Backstage at Governors Ball, the pop artist shuffled through songs and revealed a clear new direction: heavier textures, stranger sounds, and music that feels a little bit wrong.
Backstage at Governors Ball this month, Slayyyter wasn’t unwinding from her set with obvious pop choices. During a casual phone shuffle for a Rolling Stone feature, what surfaced was a listening diet built on hardcore outbursts, psychedelic dread, and the kind of severe sounds most artists only flirt with. The moment was offhand, but it mapped a deliberate shift in her own work.
She started quiet—Jake Bugg’s “Country Song” as music for solitary, rainy nights—then veered abruptly. Portishead’s “Threads,” from 2008’s Third, she called “hectic,” its outro something that “freaks me out.” That unease is exactly what she’s chasing. “The music I’m working on now, I want it to feel scarier and creepy and wrong and off-putting,” she said.
The picks kept escalating. Mannequin Pussy’s “Romantic” earned praise for its soft-to-extreme dynamics; their 2024 track “I Got Heaven” was a “great summer song” that turns from hallucinogenic swirls into screaming. Turnstile, a hardcore band she’s seen at both the Shrine and Coachella, she admires for pushing their genre outward. And the smaller California quartet Niis, fronted by Emily Sando-Brown—someone Slayyyter calls “so cool, so hot and so talented”—provided the ideal gym anthem in “Fuck You Boy.”
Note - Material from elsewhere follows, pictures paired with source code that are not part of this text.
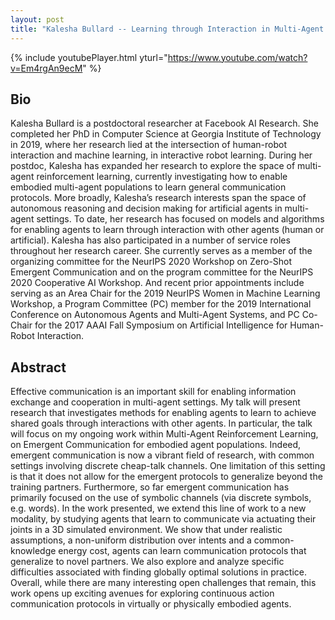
 ```yaml
---
layout: post
title: "Kalesha Bullard -- Learning through Interaction in Multi-Agent Systems"
---
```


{% include youtubePlayer.html yturl="https://www.youtube.com/watch?v=Em4rgAn9ecM" %}

## Bio

Kalesha Bullard is a postdoctoral researcher at Facebook AI Research. She completed her PhD in Computer Science at Georgia Institute of Technology in 2019, where her research lied at the intersection of human-robot interaction and machine learning, in interactive robot learning. During her postdoc, Kalesha has expanded her research to explore the space of multi-agent reinforcement learning, currently investigating how to enable embodied multi-agent populations to learn general communication protocols. More broadly, Kalesha’s research interests span the space of autonomous reasoning and decision making for artificial agents in multi-agent settings. To date, her research has focused on models and algorithms for enabling agents to learn through interaction with other agents (human or artificial). Kalesha has also participated in a number of service roles throughout her research career. She currently serves as a member of the organizing committee for the NeurIPS 2020 Workshop on Zero-Shot Emergent Communication and on the program committee for the NeurIPS 2020 Cooperative AI Workshop. And recent prior appointments include serving as an Area Chair for the 2019 NeurIPS Women in Machine Learning Workshop, a Program Committee (PC) member for the 2019 International Conference on Autonomous Agents and Multi-Agent Systems, and PC Co-Chair for the 2017 AAAI Fall Symposium on Artificial Intelligence for Human-Robot Interaction.

## Abstract

Effective communication is an important skill for enabling information exchange and cooperation in multi-agent settings. My talk will present research that investigates methods for enabling agents to learn to achieve shared goals through interactions with other agents. In particular, the talk will focus on my ongoing work within Multi-Agent Reinforcement Learning, on Emergent Communication for embodied agent populations. Indeed, emergent communication is now a vibrant field of research, with common settings involving discrete cheap-talk channels. One limitation of this setting is that it does not allow for the emergent protocols to generalize beyond the training partners. Furthermore, so far emergent communication has primarily focused on the use of symbolic channels (via discrete symbols, e.g. words). In the work presented, we extend this line of work to a new modality, by studying agents that learn to communicate via actuating their joints in a 3D simulated environment. We show that under realistic assumptions, a non-uniform distribution over intents and a common-knowledge energy cost, agents can learn communication protocols that generalize to novel partners. We also explore and analyze specific difficulties associated with finding globally optimal solutions in practice. Overall, while there are many interesting open challenges that remain, this work opens up exciting avenues for exploring continuous action communication protocols in virtually or physically embodied agents.
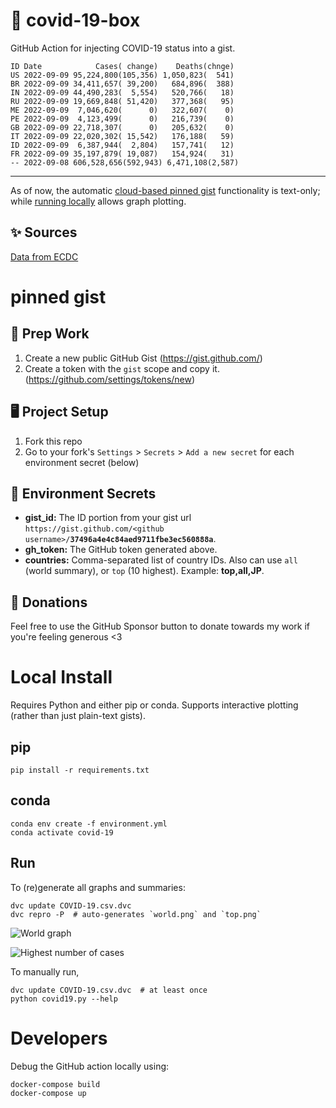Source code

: # 🏥 covid-19-box

GitHub Action for injecting COVID-19 status into a gist.

```
ID Date            Cases( change)    Deaths(chnge)
US 2022-09-09 95,224,800(105,356) 1,050,823(  541)
BR 2022-09-09 34,411,657( 39,200)   684,896(  388)
IN 2022-09-09 44,490,283(  5,554)   520,766(   18)
RU 2022-09-09 19,669,848( 51,420)   377,368(   95)
ME 2022-09-09  7,046,620(      0)   322,607(    0)
PE 2022-09-09  4,123,499(      0)   216,739(    0)
GB 2022-09-09 22,718,307(      0)   205,632(    0)
IT 2022-09-09 22,020,302( 15,542)   176,188(   59)
ID 2022-09-09  6,387,944(  2,804)   157,741(   12)
FR 2022-09-09 35,197,879( 19,087)   154,924(   31)
-- 2022-09-08 606,528,656(592,943) 6,471,108(2,587)
```

---

As of now, the automatic [cloud-based pinned gist](#pinned-gist) functionality is text-only;
while [running locally](#local-install) allows graph plotting.

## ✨ Sources

[Data from ECDC](https://www.ecdc.europa.eu/en/publications-data/download-todays-data-geographic-distribution-covid-19-cases-worldwide)

# pinned gist

## 🎒 Prep Work
1. Create a new public GitHub Gist (https://gist.github.com/)
1. Create a token with the `gist` scope and copy it. (https://github.com/settings/tokens/new)

## 🖥 Project Setup
1. Fork this repo
1. Go to your fork's `Settings` > `Secrets` > `Add a new secret` for each environment secret (below)

## 🤫 Environment Secrets
- **gist_id:** The ID portion from your gist url `https://gist.github.com/<github username>/`**`37496a4e4c84aed9711fbe3ec560888a`**.
- **gh_token:** The GitHub token generated above.
- **countries:** Comma-separated list of country IDs. Also can use `all` (world summary), or `top` (10 highest). Example: **top,all,JP**.

## 💸 Donations

Feel free to use the GitHub Sponsor button to donate towards my work if you're feeling generous <3

# Local Install

Requires Python and either pip or conda. Supports interactive plotting (rather than just plain-text gists).

## pip

```
pip install -r requirements.txt
```

## conda

```
conda env create -f environment.yml
conda activate covid-19
```

## Run

To (re)generate all graphs and summaries:

```
dvc update COVID-19.csv.dvc
dvc repro -P  # auto-generates `world.png` and `top.png`
```

![World graph](world.png)

![Highest number of cases](top.png)

To manually run,

```
dvc update COVID-19.csv.dvc  # at least once
python covid19.py --help
```

# Developers

Debug the GitHub action locally using:

```
docker-compose build
docker-compose up
```
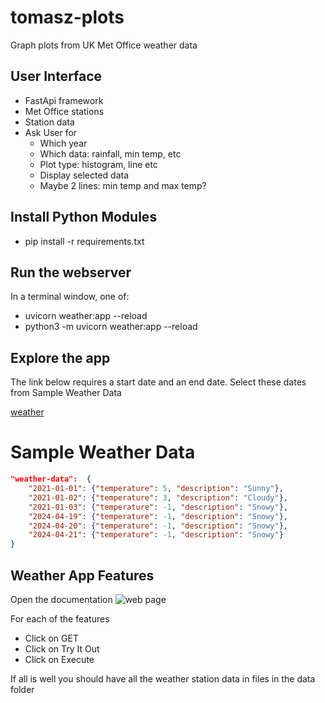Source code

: # tomasz-plots
Graph plots from UK Met Office weather data

## User Interface

* FastApi framework
* Met Office stations
* Station data
* Ask User for
  * Which year
  * Which data: rainfall, min temp, etc
  * Plot type: histogram, line etc
  * Display selected data
  * Maybe 2 lines: min temp and max temp?

## Install Python Modules

* pip install -r requirements.txt

## Run the webserver

In a terminal window, one of:
* uvicorn weather:app --reload
* python3 -m uvicorn weather:app --reload

## Explore the app

The link below requires a start date and an end date.
Select these dates from Sample Weather Data

[weather](http://127.0.0.1:8000/)

# Sample Weather Data
```json
"weather-data":  {
    "2021-01-01": {"temperature": 5, "description": "Sunny"},
    "2021-01-02": {"temperature": 3, "description": "Cloudy"},
    "2021-01-03": {"temperature": -1, "description": "Snowy"},
    "2024-04-19": {"temperature": -1, "description": "Snowy"},
    "2024-04-20": {"temperature": -1, "description": "Snowy"},
    "2024-04-21": {"temperature": -1, "description": "Snowy"}
}
```

## Weather App Features
 
Open the documentation ![web page](http://127.0.0.1:8000/docs#/)

For each of the features

 * Click on GET
 * Click on Try It Out
 * Click on Execute

If all is well you should have all the weather station data in files in the data folder
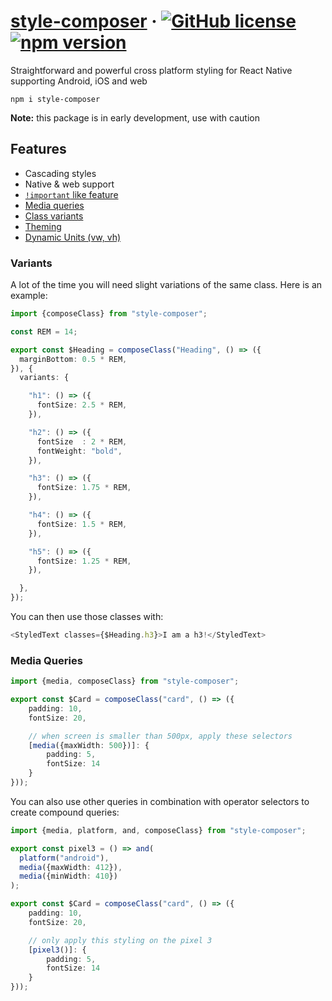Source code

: # [style-composer](https://github.com/Censkh/style-composer/) &middot; [![GitHub license](https://img.shields.io/badge/license-MIT-blue.svg)](https://github.com/Censkh/style-composer/blob/master/LICENSE) [![npm version](https://img.shields.io/npm/v/style-composer.svg?style=flat)](https://www.npmjs.com/package/style-composer)

Straightforward and powerful cross platform styling for React Native supporting Android, iOS and web

``` npm i style-composer ```

**Note:** this package is in early development, use with caution

## Features

- Cascading styles
- Native & web support
- [`!important` like feature](#important-values)
- [Media queries](#media-queries)
- [Class variants](#variants)
- [Theming](#theming)
- [Dynamic Units (vw, vh)](#dynamic-units)

### Variants

A lot of the time you will need slight variations of the same class. Here is an example:

```typescript jsx
import {composeClass} from "style-composer";

const REM = 14;

export const $Heading = composeClass("Heading", () => ({
  marginBottom: 0.5 * REM,
}), {
  variants: {

    "h1": () => ({
      fontSize: 2.5 * REM,
    }),

    "h2": () => ({
      fontSize  : 2 * REM,
      fontWeight: "bold",
    }),

    "h3": () => ({
      fontSize: 1.75 * REM,
    }),

    "h4": () => ({
      fontSize: 1.5 * REM,
    }),

    "h5": () => ({
      fontSize: 1.25 * REM,
    }),

  },
});
```

You can then use those classes with:

```typescript jsx
<StyledText classes={$Heading.h3}>I am a h3!</StyledText>
```

### Media Queries

```typescript jsx
import {media, composeClass} from "style-composer";

export const $Card = composeClass("card", () => ({
    padding: 10,
    fontSize: 20,

    // when screen is smaller than 500px, apply these selectors
    [media({maxWidth: 500})]: {
        padding: 5,
        fontSize: 14
    }
}));
```

You can also use other queries in combination with operator selectors to create compound queries:

```typescript jsx
import {media, platform, and, composeClass} from "style-composer";

export const pixel3 = () => and(
  platform("android"),
  media({maxWidth: 412}),
  media({minWidth: 410})
);

export const $Card = composeClass("card", () => ({
    padding: 10,
    fontSize: 20,

    // only apply this styling on the pixel 3
    [pixel3()]: {
        padding: 5,
        fontSize: 14
    }
}));
```

<!--
### Fonts

[Example font](./example/assets/fonts/raleway/index.ts)

You can dynamically load fonts in your app. First create your font family object:

```typescript jsx
import {createFontFamily} from "style-composer";

const raleway = createFontFamily("raleway", {
  bold            : require("./Raleway-Bold.ttf"),
  boldItalic      : require("./Raleway-BoldItalic.ttf"),
  regular         : require("./Raleway-Regular.ttf"),
  regularItalic   : require("./Raleway-Italic.ttf"),
});

export default raleway;
```

Then use it in your styles:

```typescript jsx
export const $AppContainer = composeClass("app-container", () => ({
    fontFamily: raleway(),
}));
```

This also supports cascading that font family child elements further in the tree.

Fonts created using this method can now interact with the `fontWeight` style as well to dynamically load different weights of your font:

```typescript jsx
const $Bold = composeClass("bold", () => ({
    fontWeight: "700",
    // fontWeight: "bold"
}));

<StyledView classes={[$Bold]}>
    <StyledText>I am going to be brave and bold!</StyledText>
</StyledView>
```

-->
When asked what of her own music fits a playlist, she deadpanned: “Crank” from her new album Worst Girl in America, suitable for weddings, graduations, and a grandmother’s 90th. The joke landed, but the shuffle had already made the serious point. Slayyyter isn’t borrowing energy from heavier scenes just for edge. She’s internalizing their logic, ready to inject her pop with something that startles.